Anyone who’s ever had a pet knows that they understand more than we realize. There’s a vocabulary of sounds, looks, motions, touches that say volumes. At times with no warning, Jamie would lean over and simply lick my hand on the computer mouse. A treasured link.
Most days ended in the wee hours of a new one in my arms with classical music playing.
Maybe a year ago, Jamie developed an unsteady walk with trouble controlling his back legs. The bounding was gone. He developed a spinal problem. And then last May out of the blue one morning he just went limp like a wet noodle.
We feared a stroke. But tests determined he had an exotic inner-ear infection that would take months of antibiotics to combat. He’d start to lose his balance, over-correct, and flop over the other way with a hard landing. We laid soft things wherever he might land.
The balance seemed to improve this fall, but his back legs no longer worked properly. One vet gently suggested it might be time to let him go, which really meant help him go.
Intellectually, I know all the arguments about ending a pet’s suffering. That is a form of love. We’ve done that before in a cancer fight, as painful as it was for both of us. But emotionally, with Jamie, I couldn’t do it then. So many people had given up on him before. His appetite was ravenous. To my admittedly hopeful eyes, that was no death wish.
We knew Jamie was not going to recover, and I have to say, carrying him outside at 3 a.m. was no pleasure. But we wanted to make him as comfortable and loved as possible, as in a hospice.
In recent days, however, his appetite faded. He lost control of some body functions.
I held the little guy in my arms most of the last day, as I had together in that shelter pen six very short years ago and late so many nights since.
As we walked into the exam room where the kindly family vet waited, he said, “It’s time, you know.” I did know, but did not want to.
Jamie could not stand up. He pooped a little on the table. I took his little head in my hands, spoke directly in his ear. I thanked him for sharing these years with us. And I told him how much we loved him. Over and over. And over.

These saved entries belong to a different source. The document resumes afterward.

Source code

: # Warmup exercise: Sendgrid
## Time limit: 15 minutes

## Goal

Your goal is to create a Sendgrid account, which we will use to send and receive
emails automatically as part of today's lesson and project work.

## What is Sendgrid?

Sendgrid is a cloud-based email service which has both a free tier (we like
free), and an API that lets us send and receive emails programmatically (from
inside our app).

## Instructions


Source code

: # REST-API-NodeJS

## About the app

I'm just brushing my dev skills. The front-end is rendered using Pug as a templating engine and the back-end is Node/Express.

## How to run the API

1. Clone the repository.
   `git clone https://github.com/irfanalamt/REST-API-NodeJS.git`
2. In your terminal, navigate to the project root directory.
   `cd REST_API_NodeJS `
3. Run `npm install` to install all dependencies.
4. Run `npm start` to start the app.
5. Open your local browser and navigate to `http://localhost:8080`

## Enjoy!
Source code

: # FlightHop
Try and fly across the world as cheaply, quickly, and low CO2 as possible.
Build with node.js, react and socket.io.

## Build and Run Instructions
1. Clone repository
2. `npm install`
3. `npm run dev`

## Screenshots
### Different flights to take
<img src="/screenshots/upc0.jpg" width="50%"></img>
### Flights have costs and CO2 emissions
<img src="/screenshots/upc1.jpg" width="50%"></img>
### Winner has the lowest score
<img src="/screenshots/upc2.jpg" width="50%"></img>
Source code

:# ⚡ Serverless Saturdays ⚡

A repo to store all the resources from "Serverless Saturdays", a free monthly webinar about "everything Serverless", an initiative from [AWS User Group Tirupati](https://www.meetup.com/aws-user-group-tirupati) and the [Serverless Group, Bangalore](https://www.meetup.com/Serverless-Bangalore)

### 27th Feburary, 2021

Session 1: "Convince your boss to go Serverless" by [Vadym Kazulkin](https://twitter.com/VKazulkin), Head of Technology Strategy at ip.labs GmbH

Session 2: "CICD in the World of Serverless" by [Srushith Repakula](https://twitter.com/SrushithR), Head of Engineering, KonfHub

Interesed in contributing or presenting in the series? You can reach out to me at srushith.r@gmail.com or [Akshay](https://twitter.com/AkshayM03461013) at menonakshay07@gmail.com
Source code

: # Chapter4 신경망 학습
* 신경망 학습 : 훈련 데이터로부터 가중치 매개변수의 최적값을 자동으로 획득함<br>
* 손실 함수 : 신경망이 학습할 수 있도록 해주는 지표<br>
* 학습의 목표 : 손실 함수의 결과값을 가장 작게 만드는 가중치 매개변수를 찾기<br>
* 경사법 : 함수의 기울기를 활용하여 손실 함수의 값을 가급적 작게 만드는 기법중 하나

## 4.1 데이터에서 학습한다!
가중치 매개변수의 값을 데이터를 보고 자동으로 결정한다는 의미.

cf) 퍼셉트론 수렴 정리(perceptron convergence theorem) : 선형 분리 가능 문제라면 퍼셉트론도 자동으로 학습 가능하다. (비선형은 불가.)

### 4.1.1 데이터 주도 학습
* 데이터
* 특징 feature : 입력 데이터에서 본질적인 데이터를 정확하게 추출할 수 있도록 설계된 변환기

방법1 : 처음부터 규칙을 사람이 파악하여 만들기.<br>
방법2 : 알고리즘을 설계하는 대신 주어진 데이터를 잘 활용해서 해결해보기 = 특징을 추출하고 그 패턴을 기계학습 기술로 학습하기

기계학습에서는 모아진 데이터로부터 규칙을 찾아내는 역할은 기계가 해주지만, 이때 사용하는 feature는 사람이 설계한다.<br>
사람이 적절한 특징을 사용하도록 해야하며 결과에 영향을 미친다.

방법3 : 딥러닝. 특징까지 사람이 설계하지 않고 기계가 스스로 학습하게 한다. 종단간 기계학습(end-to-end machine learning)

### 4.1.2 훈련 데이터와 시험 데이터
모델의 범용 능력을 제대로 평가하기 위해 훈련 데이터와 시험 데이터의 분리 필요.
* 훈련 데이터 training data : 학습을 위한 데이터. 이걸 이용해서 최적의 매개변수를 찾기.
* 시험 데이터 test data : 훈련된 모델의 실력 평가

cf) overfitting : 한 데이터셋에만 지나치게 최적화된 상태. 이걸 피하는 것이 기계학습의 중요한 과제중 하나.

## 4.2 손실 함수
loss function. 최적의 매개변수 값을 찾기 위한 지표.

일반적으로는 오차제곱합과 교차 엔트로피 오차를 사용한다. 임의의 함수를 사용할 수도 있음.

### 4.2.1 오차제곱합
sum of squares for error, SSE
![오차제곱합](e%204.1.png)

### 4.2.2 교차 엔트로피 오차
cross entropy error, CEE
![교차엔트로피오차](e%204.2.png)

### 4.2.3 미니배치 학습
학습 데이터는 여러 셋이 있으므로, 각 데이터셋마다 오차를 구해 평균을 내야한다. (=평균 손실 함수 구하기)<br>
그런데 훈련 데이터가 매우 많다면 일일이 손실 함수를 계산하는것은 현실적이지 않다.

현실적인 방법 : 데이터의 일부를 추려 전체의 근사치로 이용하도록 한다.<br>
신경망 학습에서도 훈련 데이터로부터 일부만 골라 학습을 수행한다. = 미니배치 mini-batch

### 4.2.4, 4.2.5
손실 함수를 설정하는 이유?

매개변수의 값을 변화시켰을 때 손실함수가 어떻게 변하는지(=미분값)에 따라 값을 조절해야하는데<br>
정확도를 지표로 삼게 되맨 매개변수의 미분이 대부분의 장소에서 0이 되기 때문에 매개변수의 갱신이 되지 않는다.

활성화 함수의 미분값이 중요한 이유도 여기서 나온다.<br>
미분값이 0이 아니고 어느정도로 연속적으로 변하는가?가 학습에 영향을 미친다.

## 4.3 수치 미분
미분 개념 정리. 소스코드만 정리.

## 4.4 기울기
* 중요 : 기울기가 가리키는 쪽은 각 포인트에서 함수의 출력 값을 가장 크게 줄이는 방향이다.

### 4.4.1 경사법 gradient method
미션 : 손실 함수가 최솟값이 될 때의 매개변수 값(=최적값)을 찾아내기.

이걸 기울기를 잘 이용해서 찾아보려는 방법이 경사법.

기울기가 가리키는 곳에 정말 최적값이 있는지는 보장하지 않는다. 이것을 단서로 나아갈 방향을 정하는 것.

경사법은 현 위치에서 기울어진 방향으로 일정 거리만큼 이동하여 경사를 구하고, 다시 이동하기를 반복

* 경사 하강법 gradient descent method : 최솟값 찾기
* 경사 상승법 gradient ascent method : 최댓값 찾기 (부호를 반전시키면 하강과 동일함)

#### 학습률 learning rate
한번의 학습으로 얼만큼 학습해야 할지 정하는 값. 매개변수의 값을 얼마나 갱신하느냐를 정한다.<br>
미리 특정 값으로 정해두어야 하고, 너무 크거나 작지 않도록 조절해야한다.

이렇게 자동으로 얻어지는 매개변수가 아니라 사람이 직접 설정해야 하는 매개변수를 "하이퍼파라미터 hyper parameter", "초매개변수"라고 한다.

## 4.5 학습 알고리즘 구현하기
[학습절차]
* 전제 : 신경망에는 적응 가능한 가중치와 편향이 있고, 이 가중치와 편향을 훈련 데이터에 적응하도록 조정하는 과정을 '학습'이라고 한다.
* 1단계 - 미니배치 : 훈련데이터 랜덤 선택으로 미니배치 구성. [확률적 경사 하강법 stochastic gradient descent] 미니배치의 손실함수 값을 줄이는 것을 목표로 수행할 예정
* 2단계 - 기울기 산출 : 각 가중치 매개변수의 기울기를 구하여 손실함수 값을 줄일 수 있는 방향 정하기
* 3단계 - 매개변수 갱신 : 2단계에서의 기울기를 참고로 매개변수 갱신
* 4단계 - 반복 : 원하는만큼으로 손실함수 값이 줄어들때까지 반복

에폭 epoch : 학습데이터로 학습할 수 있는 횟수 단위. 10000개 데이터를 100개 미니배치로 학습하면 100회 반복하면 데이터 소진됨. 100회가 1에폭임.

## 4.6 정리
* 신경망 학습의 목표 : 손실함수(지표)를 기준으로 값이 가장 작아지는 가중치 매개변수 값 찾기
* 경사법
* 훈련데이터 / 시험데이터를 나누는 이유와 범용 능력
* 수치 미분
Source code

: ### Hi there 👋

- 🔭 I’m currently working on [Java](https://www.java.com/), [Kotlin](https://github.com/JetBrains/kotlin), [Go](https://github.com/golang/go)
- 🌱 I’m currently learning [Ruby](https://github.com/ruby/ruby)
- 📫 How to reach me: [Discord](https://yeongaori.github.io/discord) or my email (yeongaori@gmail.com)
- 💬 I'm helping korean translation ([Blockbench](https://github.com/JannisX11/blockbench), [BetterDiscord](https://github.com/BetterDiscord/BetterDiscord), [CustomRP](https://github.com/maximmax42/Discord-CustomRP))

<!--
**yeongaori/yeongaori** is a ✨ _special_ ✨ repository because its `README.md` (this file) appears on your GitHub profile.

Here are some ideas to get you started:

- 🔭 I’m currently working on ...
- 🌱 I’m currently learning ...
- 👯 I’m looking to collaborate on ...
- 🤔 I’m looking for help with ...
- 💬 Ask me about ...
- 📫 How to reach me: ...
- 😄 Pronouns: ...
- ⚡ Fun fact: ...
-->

Then, came the worst feeling I’ve ever experienced. His head in my hands, my thumbs massaging his ears, I literally felt the life go out of him. Completely. And forever. That finality was terrifying.
Jamie’s in another place now with no more suffering. He’s probably bounding again. I wish I could see that.
Meanwhile, we’re left with some treasured photos, lives enriched by Jamie’s life and love, and the deeply embedded memory of a little white shelter dog who had no teeth.